Run Silent, Run Deep is the quintessential
submarine novel set during
World War II. The reason for it is the novel's stunning authenticity, with detail and accuracy exceeding
Tom Clancy's wildest dreams. The author, Commander Edward W. (Ned) Beach, was an authentic war hero. Beach served as executive officer to
"Dusty Dornan" on USS
Trigger and
Congressional Medal of Honor winner George L. Street on
USS Tirante, two of
the most successful American submarines of the war. Beach earned the
Navy Cross aboard
Tirante. He made dozens of war patrols and personally watched many Japanese ships sink through a
periscope. As it states in the introduction, "I have personally tasted Bungo Pete's
depth charges." Beach went on to command a number of submarines, including the twin reactor
USS Triton. It is a novel of submarine operations, its teething pains as the force moved from peacetime into war, and of
command at sea.
The story begins soon after Pearl Harbor. The Navy is hungry for qualified captains, and Lt. Commander "Rich" Richardson has a talented exec, Jim Bledsoe. But Bledsoe still needs some seasoning, and Richardson is forced to take over the boat, aborting Bledsoe's qualifying cruise. Though his action was correct, Bledsoe feels betrayed, and this creates a tension between the two that will last for much of the book.
The pair are kept together as their old S boat is turned over to some Polish sailors, and they are to prepare a new fleet boat for sea, the Nerka. The pair are successful, and eventually Richardson is wounded in combat, and Bledsoe takes command of the Nerka.

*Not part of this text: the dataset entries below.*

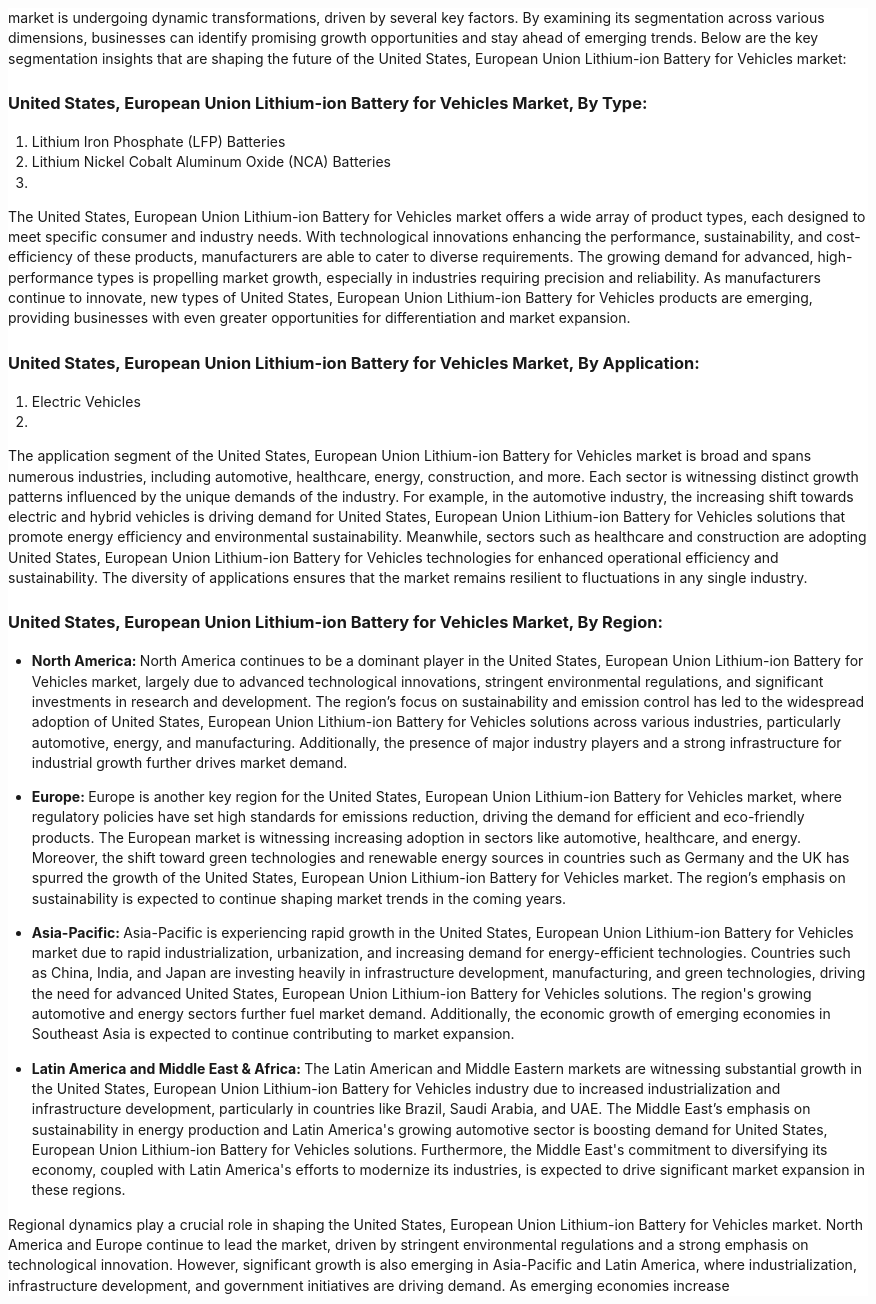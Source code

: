 market is undergoing dynamic transformations, driven by several key factors. By examining its segmentation across various dimensions, businesses can identify promising growth opportunities and stay ahead of emerging trends. Below are the key segmentation insights that are shaping the future of the United States, European Union Lithium-ion Battery for Vehicles market:</p><h3><strong>United States, European Union Lithium-ion Battery for Vehicles Market, By Type:<br /></strong></h3><ol><li>Lithium Iron Phosphate (LFP) Batteries<li> Lithium Nickel Cobalt Aluminum Oxide (NCA) Batteries<li></li></ol><p>The United States, European Union Lithium-ion Battery for Vehicles market offers a wide array of product types, each designed to meet specific consumer and industry needs. With technological innovations enhancing the performance, sustainability, and cost-efficiency of these products, manufacturers are able to cater to diverse requirements. The growing demand for advanced, high-performance types is propelling market growth, especially in industries requiring precision and reliability. As manufacturers continue to innovate, new types of United States, European Union Lithium-ion Battery for Vehicles products are emerging, providing businesses with even greater opportunities for differentiation and market expansion.</p><h3>United States, European Union Lithium-ion Battery for Vehicles Market,&nbsp;By Application:</h3><ol><li>Electric Vehicles<li></li></ol><p>The application segment of the United States, European Union Lithium-ion Battery for Vehicles market is broad and spans numerous industries, including automotive, healthcare, energy, construction, and more. Each sector is witnessing distinct growth patterns influenced by the unique demands of the industry. For example, in the automotive industry, the increasing shift towards electric and hybrid vehicles is driving demand for United States, European Union Lithium-ion Battery for Vehicles solutions that promote energy efficiency and environmental sustainability. Meanwhile, sectors such as healthcare and construction are adopting United States, European Union Lithium-ion Battery for Vehicles technologies for enhanced operational efficiency and sustainability. The diversity of applications ensures that the market remains resilient to fluctuations in any single industry.</p><h3>United States, European Union Lithium-ion Battery for Vehicles Market, By Region:</h3><ul><li><p><strong>North America:&nbsp;</strong>North America continues to be a dominant player in the United States, European Union Lithium-ion Battery for Vehicles market, largely due to advanced technological innovations, stringent environmental regulations, and significant investments in research and development. The region&rsquo;s focus on sustainability and emission control has led to the widespread adoption of United States, European Union Lithium-ion Battery for Vehicles solutions across various industries, particularly automotive, energy, and manufacturing. Additionally, the presence of major industry players and a strong infrastructure for industrial growth further drives market demand.</p></li><li><p><strong><strong>Europe:&nbsp;</strong></strong>Europe is another key region for the United States, European Union Lithium-ion Battery for Vehicles market, where regulatory policies have set high standards for emissions reduction, driving the demand for efficient and eco-friendly products. The European market is witnessing increasing adoption in sectors like automotive, healthcare, and energy. Moreover, the shift toward green technologies and renewable energy sources in countries such as Germany and the UK has spurred the growth of the United States, European Union Lithium-ion Battery for Vehicles market. The region&rsquo;s emphasis on sustainability is expected to continue shaping market trends in the coming years.</p></li><li><p><strong><strong>Asia-Pacific:&nbsp;</strong></strong>Asia-Pacific is experiencing rapid growth in the United States, European Union Lithium-ion Battery for Vehicles market due to rapid industrialization, urbanization, and increasing demand for energy-efficient technologies. Countries such as China, India, and Japan are investing heavily in infrastructure development, manufacturing, and green technologies, driving the need for advanced United States, European Union Lithium-ion Battery for Vehicles solutions. The region's growing automotive and energy sectors further fuel market demand. Additionally, the economic growth of emerging economies in Southeast Asia is expected to continue contributing to market expansion.</p></li><li><p><strong><strong>Latin America and Middle East &amp; Africa:&nbsp;</strong></strong>The Latin American and Middle Eastern markets are witnessing substantial growth in the United States, European Union Lithium-ion Battery for Vehicles industry due to increased industrialization and infrastructure development, particularly in countries like Brazil, Saudi Arabia, and UAE. The Middle East&rsquo;s emphasis on sustainability in energy production and Latin America's growing automotive sector is boosting demand for United States, European Union Lithium-ion Battery for Vehicles solutions. Furthermore, the Middle East's commitment to diversifying its economy, coupled with Latin America's efforts to modernize its industries, is expected to drive significant market expansion in these regions.</p></li></ul><p>Regional dynamics play a crucial role in shaping the United States, European Union Lithium-ion Battery for Vehicles market. North America and Europe continue to lead the market, driven by stringent environmental regulations and a strong emphasis on technological innovation. However, significant growth is also emerging in Asia-Pacific and Latin America, where industrialization, infrastructure development, and government initiatives are driving demand. As emerging economies increase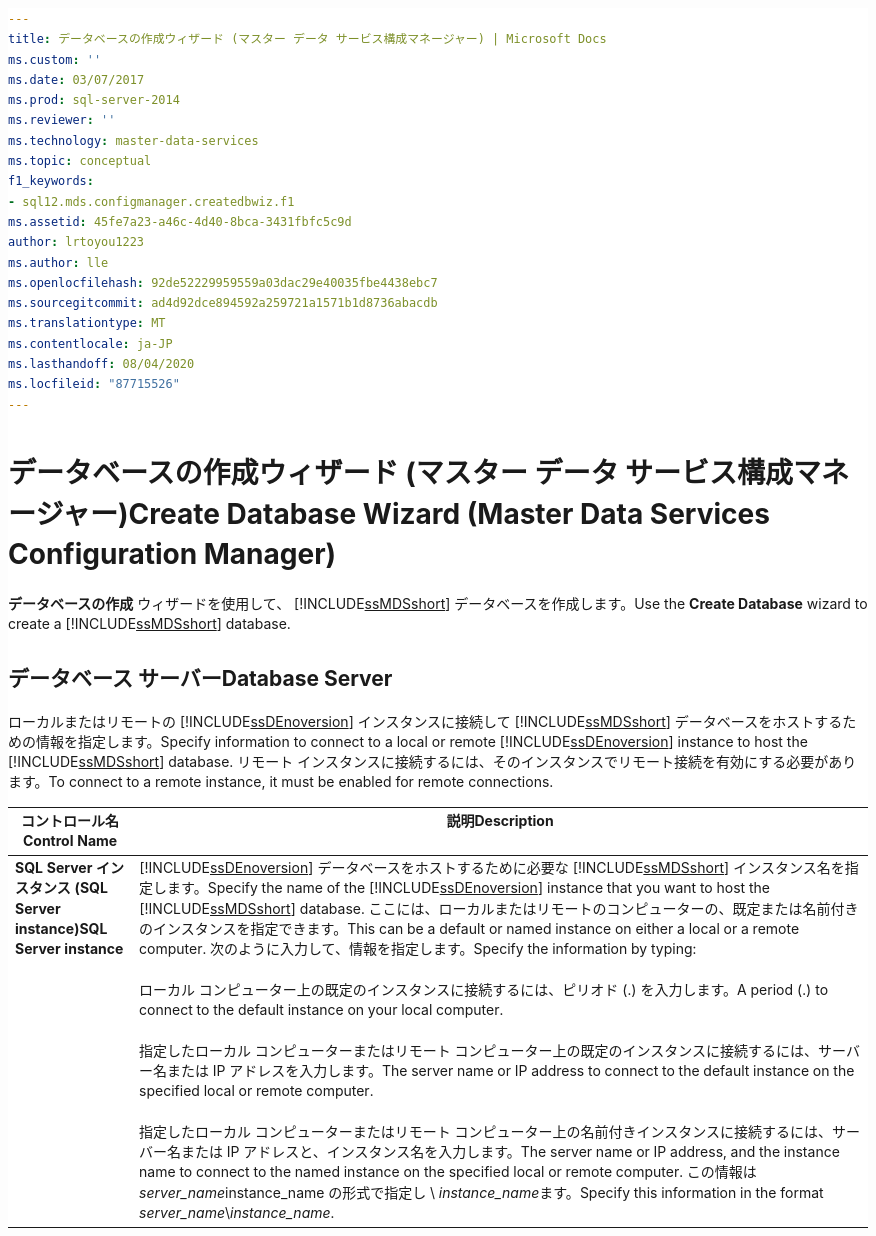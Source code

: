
 ```yaml
---
title: データベースの作成ウィザード (マスター データ サービス構成マネージャー) | Microsoft Docs
ms.custom: ''
ms.date: 03/07/2017
ms.prod: sql-server-2014
ms.reviewer: ''
ms.technology: master-data-services
ms.topic: conceptual
f1_keywords:
- sql12.mds.configmanager.createdbwiz.f1
ms.assetid: 45fe7a23-a46c-4d40-8bca-3431fbfc5c9d
author: lrtoyou1223
ms.author: lle
ms.openlocfilehash: 92de52229959559a03dac29e40035fbe4438ebc7
ms.sourcegitcommit: ad4d92dce894592a259721a1571b1d8736abacdb
ms.translationtype: MT
ms.contentlocale: ja-JP
ms.lasthandoff: 08/04/2020
ms.locfileid: "87715526"
---
```

# <a name="create-database-wizard-master-data-services-configuration-manager"></a><span data-ttu-id="8d541-102">データベースの作成ウィザード (マスター データ サービス構成マネージャー)</span><span class="sxs-lookup"><span data-stu-id="8d541-102">Create Database Wizard (Master Data Services Configuration Manager)</span></span>
  <span data-ttu-id="8d541-103">**データベースの作成** ウィザードを使用して、 [!INCLUDE[ssMDSshort](../includes/ssmdsshort-md.md)] データベースを作成します。</span><span class="sxs-lookup"><span data-stu-id="8d541-103">Use the **Create Database** wizard to create a [!INCLUDE[ssMDSshort](../includes/ssmdsshort-md.md)] database.</span></span>  
  
## <a name="database-server"></a><span data-ttu-id="8d541-104">データベース サーバー</span><span class="sxs-lookup"><span data-stu-id="8d541-104">Database Server</span></span>  
 <span data-ttu-id="8d541-105">ローカルまたはリモートの [!INCLUDE[ssDEnoversion](../includes/ssdenoversion-md.md)] インスタンスに接続して [!INCLUDE[ssMDSshort](../includes/ssmdsshort-md.md)] データベースをホストするための情報を指定します。</span><span class="sxs-lookup"><span data-stu-id="8d541-105">Specify information to connect to a local or remote [!INCLUDE[ssDEnoversion](../includes/ssdenoversion-md.md)] instance to host the [!INCLUDE[ssMDSshort](../includes/ssmdsshort-md.md)] database.</span></span> <span data-ttu-id="8d541-106">リモート インスタンスに接続するには、そのインスタンスでリモート接続を有効にする必要があります。</span><span class="sxs-lookup"><span data-stu-id="8d541-106">To connect to a remote instance, it must be enabled for remote connections.</span></span>  
  
|<span data-ttu-id="8d541-107">コントロール名</span><span class="sxs-lookup"><span data-stu-id="8d541-107">Control Name</span></span>|<span data-ttu-id="8d541-108">説明</span><span class="sxs-lookup"><span data-stu-id="8d541-108">Description</span></span>|  
|------------------|-----------------|  
|<span data-ttu-id="8d541-109">**SQL Server インスタンス (SQL Server instance)**</span><span class="sxs-lookup"><span data-stu-id="8d541-109">**SQL Server instance**</span></span>|<span data-ttu-id="8d541-110">[!INCLUDE[ssDEnoversion](../includes/ssdenoversion-md.md)] データベースをホストするために必要な [!INCLUDE[ssMDSshort](../includes/ssmdsshort-md.md)] インスタンス名を指定します。</span><span class="sxs-lookup"><span data-stu-id="8d541-110">Specify the name of the [!INCLUDE[ssDEnoversion](../includes/ssdenoversion-md.md)] instance that you want to host the [!INCLUDE[ssMDSshort](../includes/ssmdsshort-md.md)] database.</span></span> <span data-ttu-id="8d541-111">ここには、ローカルまたはリモートのコンピューターの、既定または名前付きのインスタンスを指定できます。</span><span class="sxs-lookup"><span data-stu-id="8d541-111">This can be a default or named instance on either a local or a remote computer.</span></span> <span data-ttu-id="8d541-112">次のように入力して、情報を指定します。</span><span class="sxs-lookup"><span data-stu-id="8d541-112">Specify the information by typing:</span></span><br /><br /> <span data-ttu-id="8d541-113">ローカル コンピューター上の既定のインスタンスに接続するには、ピリオド (.) を入力します。</span><span class="sxs-lookup"><span data-stu-id="8d541-113">A period (.) to connect to the default instance on your local computer.</span></span><br /><br /> <span data-ttu-id="8d541-114">指定したローカル コンピューターまたはリモート コンピューター上の既定のインスタンスに接続するには、サーバー名または IP アドレスを入力します。</span><span class="sxs-lookup"><span data-stu-id="8d541-114">The server name or IP address to connect to the default instance on the specified local or remote computer.</span></span><br /><br /> <span data-ttu-id="8d541-115">指定したローカル コンピューターまたはリモート コンピューター上の名前付きインスタンスに接続するには、サーバー名または IP アドレスと、インスタンス名を入力します。</span><span class="sxs-lookup"><span data-stu-id="8d541-115">The server name or IP address, and the instance name to connect to the named instance on the specified local or remote computer.</span></span> <span data-ttu-id="8d541-116">この情報は*server_name*instance_name の形式で指定し \\ *instance_name*ます。</span><span class="sxs-lookup"><span data-stu-id="8d541-116">Specify this information in the format *server_name*\\*instance_name*.</span></span>|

Richardson is moved to staff duty during his recovery, and the book traces the real struggles the Navy had perfecting its torpedoes. And he watches as Bledsoe turns his anger at his former captain into burning aggressiveness, cutting a swath through Japanese shipping until the Nerka is lost somewhere inside the Bungo Suido. To a Japanese hunter-killer team headed by a man known as 'Bungo Pete'.
Nerka wasn't the first submarine to fall to that most capable enemy. Five boats have been lost to Bungo Pete, including Bledsoe's Nerka. A former submariner himself, Bungo Pete's teams has killed so many American subs that the Bungo Suido had been declared off limits to submarines. Richardson is sent back to sea in a new submarine, the Eel, with the mission to kill Bungo Pete. This enemy is simply too good. For the sake of the American submarine force Bungo Pete must die. The battle between Richardson and Bungo Pete is an excellent fight between two skilled adversaries where no quarter can be permitted.
Though fiction, this is a novel of truth. 'Bungo Pete' really existed. From the Is-Was string based firing computer used on the S-boats to opening the group vents to trim the sub, everything about the novel is real, written by someone who was there. This novel can teach as much as any history written on the submarine war of the era. It has a sequel, Dust on the Sea which is also quite good, and equally realistic.
The book was also made into a film starring Clark Gable as Richardson, and Burt Lancaster as Bledsoe. Though it deviates from the book in important ways-- not unusual for a film-- it still offers a taut drama and more authenticity than any other submarine film until Das Boot, or perhaps the Robert Mitchum film The Enemy Below. Highly recommended.